→ **Exercise**: Omit pictures and quote the listing below line by line, from its start through the line that holds "3. Написан плейбук, устанавливающий".

=== Section Start ===

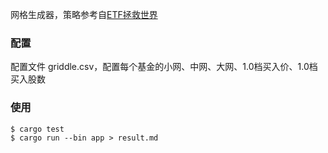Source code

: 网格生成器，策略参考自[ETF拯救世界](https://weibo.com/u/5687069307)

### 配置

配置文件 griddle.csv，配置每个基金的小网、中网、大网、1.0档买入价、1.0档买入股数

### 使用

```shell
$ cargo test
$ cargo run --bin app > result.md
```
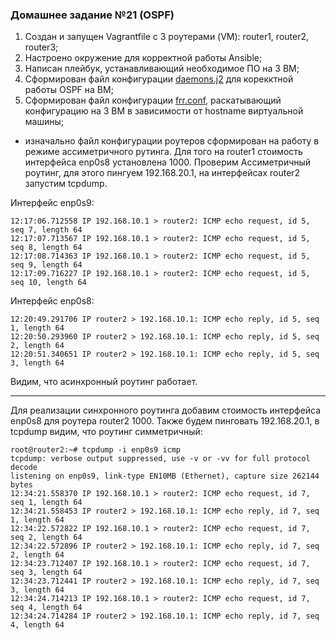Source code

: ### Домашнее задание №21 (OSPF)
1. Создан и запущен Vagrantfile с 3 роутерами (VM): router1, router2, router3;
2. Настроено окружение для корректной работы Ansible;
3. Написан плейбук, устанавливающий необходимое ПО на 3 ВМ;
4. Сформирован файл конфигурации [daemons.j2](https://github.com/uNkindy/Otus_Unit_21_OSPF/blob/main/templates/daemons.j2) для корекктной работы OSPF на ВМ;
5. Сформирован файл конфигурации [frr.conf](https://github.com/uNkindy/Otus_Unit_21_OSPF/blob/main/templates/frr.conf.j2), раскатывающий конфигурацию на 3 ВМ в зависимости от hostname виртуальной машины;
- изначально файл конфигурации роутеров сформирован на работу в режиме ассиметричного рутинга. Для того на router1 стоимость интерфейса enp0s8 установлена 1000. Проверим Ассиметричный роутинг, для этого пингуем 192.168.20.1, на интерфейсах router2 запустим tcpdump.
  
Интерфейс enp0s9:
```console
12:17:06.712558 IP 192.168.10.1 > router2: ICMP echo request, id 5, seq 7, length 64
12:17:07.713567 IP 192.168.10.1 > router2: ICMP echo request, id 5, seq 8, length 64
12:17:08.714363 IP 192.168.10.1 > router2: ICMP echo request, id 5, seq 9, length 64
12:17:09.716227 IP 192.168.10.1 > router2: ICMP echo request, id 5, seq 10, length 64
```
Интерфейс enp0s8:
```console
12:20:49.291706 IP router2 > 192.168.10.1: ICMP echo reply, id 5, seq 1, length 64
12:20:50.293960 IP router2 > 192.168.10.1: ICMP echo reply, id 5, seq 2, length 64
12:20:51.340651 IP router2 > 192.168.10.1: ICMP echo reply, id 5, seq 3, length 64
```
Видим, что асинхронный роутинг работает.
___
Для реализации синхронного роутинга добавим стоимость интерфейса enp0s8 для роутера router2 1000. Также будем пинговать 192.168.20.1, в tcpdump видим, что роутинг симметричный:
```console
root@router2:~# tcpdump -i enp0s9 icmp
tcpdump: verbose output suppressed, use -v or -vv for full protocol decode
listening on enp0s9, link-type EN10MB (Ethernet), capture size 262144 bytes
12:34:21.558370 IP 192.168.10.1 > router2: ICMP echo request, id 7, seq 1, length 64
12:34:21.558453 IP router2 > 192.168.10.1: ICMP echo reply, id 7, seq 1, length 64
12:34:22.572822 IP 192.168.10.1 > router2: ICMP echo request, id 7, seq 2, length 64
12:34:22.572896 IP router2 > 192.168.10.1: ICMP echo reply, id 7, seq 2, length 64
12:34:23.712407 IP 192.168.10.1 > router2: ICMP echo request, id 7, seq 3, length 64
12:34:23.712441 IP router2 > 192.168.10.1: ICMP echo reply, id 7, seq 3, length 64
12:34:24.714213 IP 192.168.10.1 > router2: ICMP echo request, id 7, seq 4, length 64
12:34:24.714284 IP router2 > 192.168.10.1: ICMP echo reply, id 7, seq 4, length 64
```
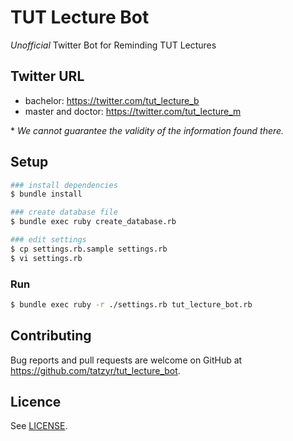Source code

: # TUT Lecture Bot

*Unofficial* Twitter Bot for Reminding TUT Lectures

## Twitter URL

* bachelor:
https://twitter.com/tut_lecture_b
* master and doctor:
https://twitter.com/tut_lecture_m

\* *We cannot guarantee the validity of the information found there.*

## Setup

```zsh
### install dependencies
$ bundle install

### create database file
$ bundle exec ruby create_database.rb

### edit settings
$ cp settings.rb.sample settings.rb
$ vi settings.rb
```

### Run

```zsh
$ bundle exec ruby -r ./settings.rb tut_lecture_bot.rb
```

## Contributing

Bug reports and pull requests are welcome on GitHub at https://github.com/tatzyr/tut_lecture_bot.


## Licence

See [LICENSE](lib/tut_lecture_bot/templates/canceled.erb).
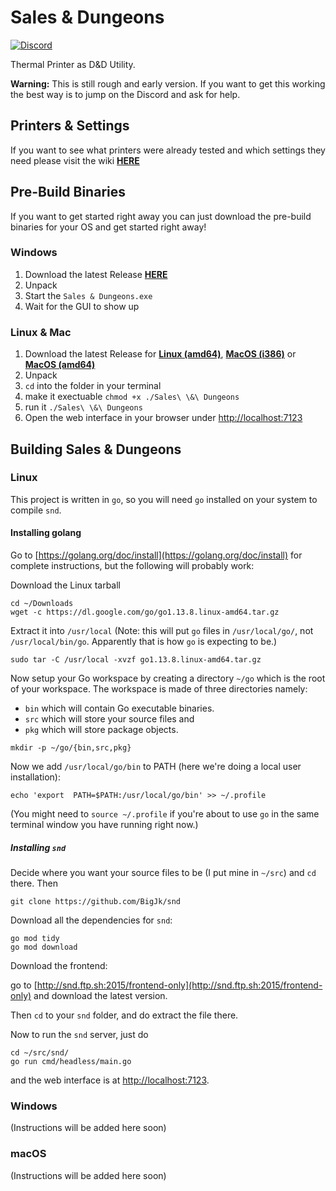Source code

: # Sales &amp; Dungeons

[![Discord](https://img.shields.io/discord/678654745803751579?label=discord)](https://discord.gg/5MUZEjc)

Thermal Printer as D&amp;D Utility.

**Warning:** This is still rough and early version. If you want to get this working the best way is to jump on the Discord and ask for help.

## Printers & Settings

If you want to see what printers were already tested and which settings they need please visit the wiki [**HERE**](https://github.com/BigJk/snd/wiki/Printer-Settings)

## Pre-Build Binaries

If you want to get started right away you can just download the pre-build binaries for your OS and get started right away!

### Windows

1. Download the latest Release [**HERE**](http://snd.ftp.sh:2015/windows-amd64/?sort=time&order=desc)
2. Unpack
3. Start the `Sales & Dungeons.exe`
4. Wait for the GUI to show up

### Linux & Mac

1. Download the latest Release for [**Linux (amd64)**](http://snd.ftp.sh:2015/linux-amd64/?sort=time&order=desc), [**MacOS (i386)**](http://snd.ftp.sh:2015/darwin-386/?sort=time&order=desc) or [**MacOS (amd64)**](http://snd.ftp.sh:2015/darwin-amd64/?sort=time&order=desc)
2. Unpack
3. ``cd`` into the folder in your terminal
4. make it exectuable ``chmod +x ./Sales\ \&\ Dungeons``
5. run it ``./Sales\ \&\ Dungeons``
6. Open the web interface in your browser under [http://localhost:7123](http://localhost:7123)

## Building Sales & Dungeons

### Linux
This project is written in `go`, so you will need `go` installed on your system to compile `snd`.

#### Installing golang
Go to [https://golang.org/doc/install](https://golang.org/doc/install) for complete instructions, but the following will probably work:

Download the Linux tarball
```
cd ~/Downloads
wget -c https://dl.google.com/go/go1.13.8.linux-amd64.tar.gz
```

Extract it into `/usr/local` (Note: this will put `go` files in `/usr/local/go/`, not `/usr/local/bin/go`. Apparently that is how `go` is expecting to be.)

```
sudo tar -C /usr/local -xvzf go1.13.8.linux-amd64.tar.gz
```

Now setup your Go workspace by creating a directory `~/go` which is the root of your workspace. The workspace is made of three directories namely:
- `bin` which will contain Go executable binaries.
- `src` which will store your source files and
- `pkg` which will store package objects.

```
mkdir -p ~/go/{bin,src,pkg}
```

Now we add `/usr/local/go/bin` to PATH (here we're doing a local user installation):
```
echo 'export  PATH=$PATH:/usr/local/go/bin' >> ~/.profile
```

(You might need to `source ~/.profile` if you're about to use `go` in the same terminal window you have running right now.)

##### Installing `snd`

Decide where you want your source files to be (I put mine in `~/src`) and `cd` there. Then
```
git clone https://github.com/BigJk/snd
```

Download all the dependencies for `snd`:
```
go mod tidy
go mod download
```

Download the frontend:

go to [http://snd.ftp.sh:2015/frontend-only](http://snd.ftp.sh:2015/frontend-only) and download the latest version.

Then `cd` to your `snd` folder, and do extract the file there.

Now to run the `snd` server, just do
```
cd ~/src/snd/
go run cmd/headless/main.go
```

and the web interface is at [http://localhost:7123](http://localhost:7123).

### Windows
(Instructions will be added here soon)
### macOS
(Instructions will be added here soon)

=== Section End ===

→ **Result of the exercise**:
Source code

: 网格生成器，策略参考自[ETF拯救世界](https://weibo.com/u/5687069307)

### 配置

配置文件 griddle.csv，配置每个基金的小网、中网、大网、1.0档买入价、1.0档买入股数

### 使用

```shell
$ cargo test
$ cargo run --bin app > result.md
```
Source code

: ### Домашнее задание №21 (OSPF)
1. Создан и запущен Vagrantfile с 3 роутерами (VM): router1, router2, router3;
2. Настроено окружение для корректной работы Ansible;
3. Написан плейбук, устанавливающий необходимое ПО на 3 ВМ;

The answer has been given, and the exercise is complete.